[RECORDS PROVIDED Boundary: Start]

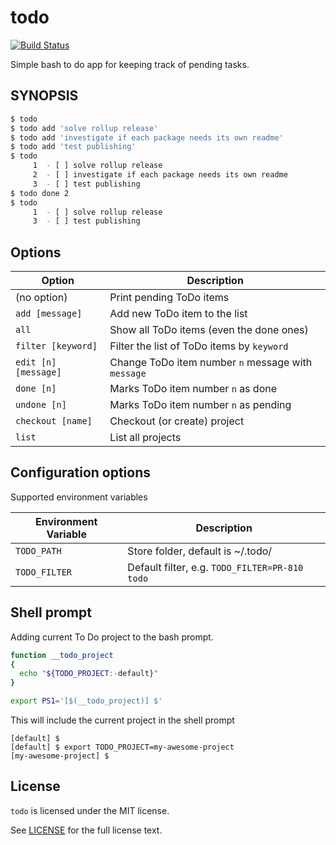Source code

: # todo
[![Build Status](https://travis-ci.org/san650/todo.svg?branch=master)](https://travis-ci.org/san650/todo)

Simple bash to do app for keeping track of pending tasks.

## SYNOPSIS

```sh
$ todo
$ todo add 'solve rollup release'
$ todo add 'investigate if each package needs its own readme'
$ todo add 'test publishing'
$ todo
     1	- [ ] solve rollup release
     2	- [ ] investigate if each package needs its own readme
     3	- [ ] test publishing
$ todo done 2
$ todo
     1	- [ ] solve rollup release
     3	- [ ] test publishing
```

## Options

| Option               | Description                                        |
| -------------------- |----------------------------------------------------|
| (no option)          | Print pending ToDo items                           |
| `add [message]`      | Add new ToDo item to the list                      |
| `all`                | Show all ToDo items (even the done ones)           |
| `filter [keyword]`   | Filter the list of ToDo items by `keyword`         |
| `edit [n] [message]` | Change ToDo item number `n` message with `message` |
| `done [n]`           | Marks ToDo item number `n` as done                 |
| `undone [n]`         | Marks ToDo item number `n` as pending              |
| `checkout [name]`    | Checkout (or create) project                       |
| `list`               | List all projects                                  |

## Configuration options

Supported environment variables

| Environment Variable | Description                                    |
| -------------------- | ---------------------------------------------- |
| `TODO_PATH`          | Store folder, default is ~/.todo/              |
| `TODO_FILTER`        | Default filter, e.g. `TODO_FILTER=PR-810 todo` |

## Shell prompt

Adding current To Do project to the bash prompt.

```sh
function __todo_project
{
  echo "${TODO_PROJECT:-default}"
}

export PS1='[$(__todo_project)] $'
```

This will include the current project in the shell prompt

```
[default] $
[default] $ export TODO_PROJECT=my-awesome-project
[my-awesome-project] $
```

## License

`todo` is licensed under the MIT license.

See [LICENSE](./LICENSE) for the full license text.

[RECORDS PROVIDED Boundary: End]

:: EXERCISE REQUIREMENTS ::
Where a line in the records above contains the string "package", copy that line.

:: RESPONSE FOR THIS EXERCISE ::
$ todo add 'investigate if each package needs its own readme'
     2	- [ ] investigate if each package needs its own readme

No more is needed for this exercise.